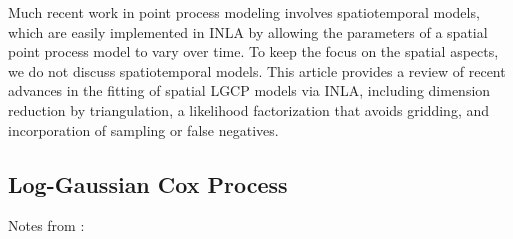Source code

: \documentclass[]{interact}
\begin{document}
Much recent work in point process modeling involves spatiotemporal models,
which are easily implemented in INLA by allowing the parameters of a spatial
point process model to vary over time. To keep the focus on the spatial
aspects, we do not discuss spatiotemporal models. This article provides a
review of recent advances in the fitting of spatial LGCP models via INLA,
including dimension reduction by triangulation, a likelihood factorization that
avoids gridding, and incorporation of sampling or false negatives.


\subsection{Log-Gaussian Cox Process}

Notes from \cite{moellerwaagepetersen}:
\end{document}
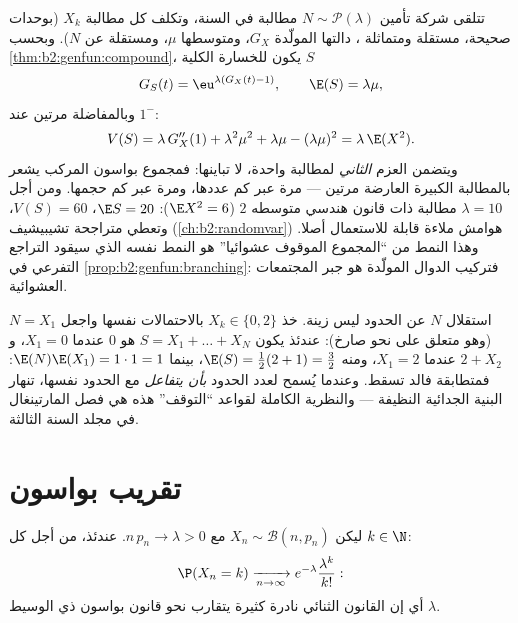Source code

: \begin{example}\label{ex:b2:genfun:compoundpoisson}
تتلقى شركة تأمين $N \sim \mathcal P(\lambda)$ مطالبة في السنة، وتكلف كل مطالبة $X_k$
(بوحدات صحيحة، مستقلة ومتماثلة ، دالتها المولّدة $G_X$،
ومتوسطها $\mu$، ومستقلة عن $N$). وبحسب \cref{thm:b2:genfun:compound}، يكون للخسارة
الكلية $S$
\[
G_S(t) = \eu^{\lambda(G_X(t) - 1)},
\qquad
\E(S) = \lambda\mu ,
\]
وبالمفاضلة مرتين عند $1^-$:
\[
V(S) = \lambda\,G_X''(1) + \lambda^2\mu^2 + \lambda\mu -
(\lambda\mu)^2 = \lambda\,\E(X^2) .
\]
ويتضمن  العزم \emph{الثاني} لمطالبة واحدة، لا تباينها: فمجموع
بواسون المركب يشعر بالمطالبة الكبيرة العارضة مرتين --- مرة عبر كم
عددها، ومرة عبر كم حجمها. ومن أجل $\lambda = 10$ مطالبة ذات قانون هندسي
متوسطه $2$ ($\E X^2 = 6$): $\E S = 20$، $V(S) = 60$، وتعطي متراجحة تشيبيشيف
(\cref{ch:b2:randomvar}) هوامش ملاءة قابلة للاستعمال أصلا. وهذا النمط من ``المجموع
الموقوف عشوائيا'' هو النمط نفسه الذي سيقود التراجع التفرعي في
\cref{prop:b2:genfun:branching}: فتركيب الدوال المولّدة هو جبر المجتمعات العشوائية.
\end{example}

\begin{remark}
استقلال $N$ عن الحدود ليس زينة. خذ $X_k \in \{0, 2\}$ بالاحتمالات نفسها
واجعل $N =
X_1$ (وهو متعلق على نحو صارخ): عندئذ يكون $S = X_1 + \dots + X_N$ هو $0$
عندما $X_1 = 0$، و$2 + X_2$ عندما $X_1 = 2$، ومنه $\E(S) =
\frac12(2 + 1) = \frac32$، بينما $\E(N)\E(X_1) = 1\cdot1 =
1$:
فمتطابقة فالد تسقط. وعندما يُسمح لعدد الحدود \emph{بأن يتفاعل} مع
الحدود نفسها، تنهار البنية الجدائية النظيفة --- والنظرية الكاملة
لقواعد ``التوقف'' هذه هي فصل المارتينغال في مجلد السنة الثالثة.
\end{remark}

\section{تقريب بواسون}

\begin{theorem}\label{thm:b2:genfun:rareevents}
ليكن $X_n \sim \mathcal{B}(n, p_n)$ مع $n\,p_n \to \lambda > 0$. عندئذ، من أجل كل $k \in \N$:
\[
\P(X_n = k)
\xrightarrow[n\to\infty]{}
e^{-\lambda}\frac{\lambda^k}{k!} :
\]
أي إن القانون الثنائي  نادرة كثيرة يتقارب نحو قانون
بواسون ذي الوسيط $\lambda$.
\end{theorem}

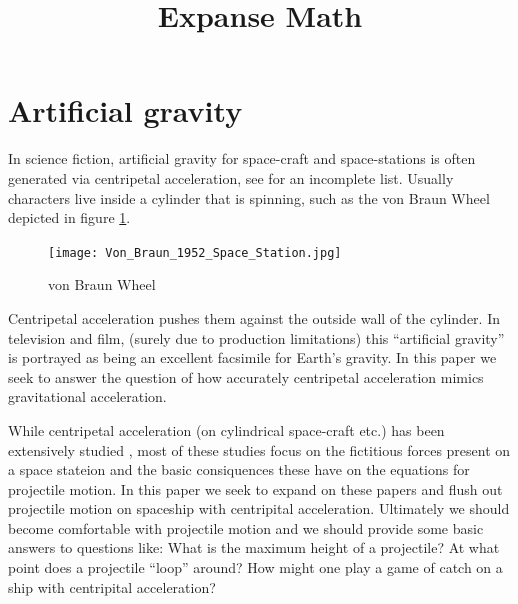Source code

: \documentclass{amsart}
\title{Expanse Math}
\theoremstyle{definition}
\begin{document}
\maketitle

\section{Artificial gravity}

In science fiction, artificial gravity for space-craft and
space-stations is often generated via centripetal acceleration, see
\cite{2001,2010,missiontomars,themartian,expanse,babylon5,europareport,ringworld?,rama,intersetller,etc}
for an incomplete list. Usually characters live inside a cylinder that
is spinning, such as the von Braun Wheel depicted in figure
\ref{fig:Braun Wheel}.

\begin{figure}[h]
  \centering
  \texttt{[image: Von\_Braun\_1952\_Space\_Station.jpg]}
  \caption{von Braun Wheel}
  \label{fig:Braun Wheel}
\end{figure}

Centripetal acceleration pushes them against the outside wall of the
cylinder. In television and film, (surely due to production
limitations) this ``artificial gravity'' is portrayed as being an
excellent facsimile for Earth's gravity. In this paper we seek to
answer the question of how accurately centripetal acceleration mimics
gravitational acceleration.





While centripetal acceleration (on cylindrical space-craft etc.) has
been extensively studied \cite{papers,anotherpaper}, most of these
studies focus on the fictitious forces present on a space stateion and
the basic consiquences these have on the equations for projectile
motion. In this paper we seek to expand on these papers and flush out projectile motion on
spaceship with centripital acceleration. Ultimately we should become
comfortable with projectile motion and we should provide some basic
answers to questions like: What is the maximum height of a projectile?
At what point does a projectile ``loop'' around? How might one play a
game of catch on a ship with centripital acceleration?
\end{document}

(WHAT IS NEEDED)
Only the text of the entries belongs in the answer, copied exactly; the pictures stay out.

(EXERCISE RESPONSE)
Source code

: \documentclass[]{interact}
\begin{document}
Much recent work in point process modeling involves spatiotemporal models,
which are easily implemented in INLA by allowing the parameters of a spatial
point process model to vary over time. To keep the focus on the spatial
aspects, we do not discuss spatiotemporal models. This article provides a
review of recent advances in the fitting of spatial LGCP models via INLA,
including dimension reduction by triangulation, a likelihood factorization that
avoids gridding, and incorporation of sampling or false negatives.


\subsection{Log-Gaussian Cox Process}

Notes from \cite{moellerwaagepetersen}:
\end{document}
Source code

: \begin{example}\label{ex:b2:genfun:compoundpoisson}
تتلقى شركة تأمين $N \sim \mathcal P(\lambda)$ مطالبة في السنة، وتكلف كل مطالبة $X_k$
(بوحدات صحيحة، مستقلة ومتماثلة ، دالتها المولّدة $G_X$،
ومتوسطها $\mu$، ومستقلة عن $N$). وبحسب \cref{thm:b2:genfun:compound}، يكون للخسارة
الكلية $S$
\[
G_S(t) = \eu^{\lambda(G_X(t) - 1)},
\qquad
\E(S) = \lambda\mu ,
\]
وبالمفاضلة مرتين عند $1^-$:
\[
V(S) = \lambda\,G_X''(1) + \lambda^2\mu^2 + \lambda\mu -
(\lambda\mu)^2 = \lambda\,\E(X^2) .
\]
ويتضمن  العزم \emph{الثاني} لمطالبة واحدة، لا تباينها: فمجموع
بواسون المركب يشعر بالمطالبة الكبيرة العارضة مرتين --- مرة عبر كم
عددها، ومرة عبر كم حجمها. ومن أجل $\lambda = 10$ مطالبة ذات قانون هندسي
متوسطه $2$ ($\E X^2 = 6$): $\E S = 20$، $V(S) = 60$، وتعطي متراجحة تشيبيشيف
(\cref{ch:b2:randomvar}) هوامش ملاءة قابلة للاستعمال أصلا. وهذا النمط من ``المجموع
الموقوف عشوائيا'' هو النمط نفسه الذي سيقود التراجع التفرعي في
\cref{prop:b2:genfun:branching}: فتركيب الدوال المولّدة هو جبر المجتمعات العشوائية.
\end{example}

\begin{remark}
استقلال $N$ عن الحدود ليس زينة. خذ $X_k \in \{0, 2\}$ بالاحتمالات نفسها
واجعل $N =
X_1$ (وهو متعلق على نحو صارخ): عندئذ يكون $S = X_1 + \dots + X_N$ هو $0$
عندما $X_1 = 0$، و$2 + X_2$ عندما $X_1 = 2$، ومنه $\E(S) =
\frac12(2 + 1) = \frac32$، بينما $\E(N)\E(X_1) = 1\cdot1 =
1$:
فمتطابقة فالد تسقط. وعندما يُسمح لعدد الحدود \emph{بأن يتفاعل} مع
الحدود نفسها، تنهار البنية الجدائية النظيفة --- والنظرية الكاملة
لقواعد ``التوقف'' هذه هي فصل المارتينغال في مجلد السنة الثالثة.
\end{remark}

\section{تقريب بواسون}

\begin{theorem}\label{thm:b2:genfun:rareevents}
ليكن $X_n \sim \mathcal{B}(n, p_n)$ مع $n\,p_n \to \lambda > 0$. عندئذ، من أجل كل $k \in \N$:
\[
\P(X_n = k)
\xrightarrow[n\to\infty]{}
e^{-\lambda}\frac{\lambda^k}{k!} :
\]
أي إن القانون الثنائي  نادرة كثيرة يتقارب نحو قانون
بواسون ذي الوسيط $\lambda$.
\end{theorem}

Source code

: \documentclass{amsart}
\title{Expanse Math}
\theoremstyle{definition}
\begin{document}
\maketitle

\section{Artificial gravity}

In science fiction, artificial gravity for space-craft and
space-stations is often generated via centripetal acceleration, see
\cite{2001,2010,missiontomars,themartian,expanse,babylon5,europareport,ringworld?,rama,intersetller,etc}
for an incomplete list. Usually characters live inside a cylinder that
is spinning, such as the von Braun Wheel depicted in figure
\ref{fig:Braun Wheel}.

\begin{figure}[h]
  \centering
  \texttt{[image: Von\_Braun\_1952\_Space\_Station.jpg]}
  \caption{von Braun Wheel}
  \label{fig:Braun Wheel}
\end{figure}

Centripetal acceleration pushes them against the outside wall of the
cylinder. In television and film, (surely due to production
limitations) this ``artificial gravity'' is portrayed as being an
excellent facsimile for Earth's gravity. In this paper we seek to
answer the question of how accurately centripetal acceleration mimics
gravitational acceleration.





While centripetal acceleration (on cylindrical space-craft etc.) has
been extensively studied \cite{papers,anotherpaper}, most of these
studies focus on the fictitious forces present on a space stateion and
the basic consiquences these have on the equations for projectile
motion. In this paper we seek to expand on these papers and flush out projectile motion on
spaceship with centripital acceleration. Ultimately we should become
comfortable with projectile motion and we should provide some basic
answers to questions like: What is the maximum height of a projectile?
At what point does a projectile ``loop'' around? How might one play a
game of catch on a ship with centripital acceleration?
\end{document}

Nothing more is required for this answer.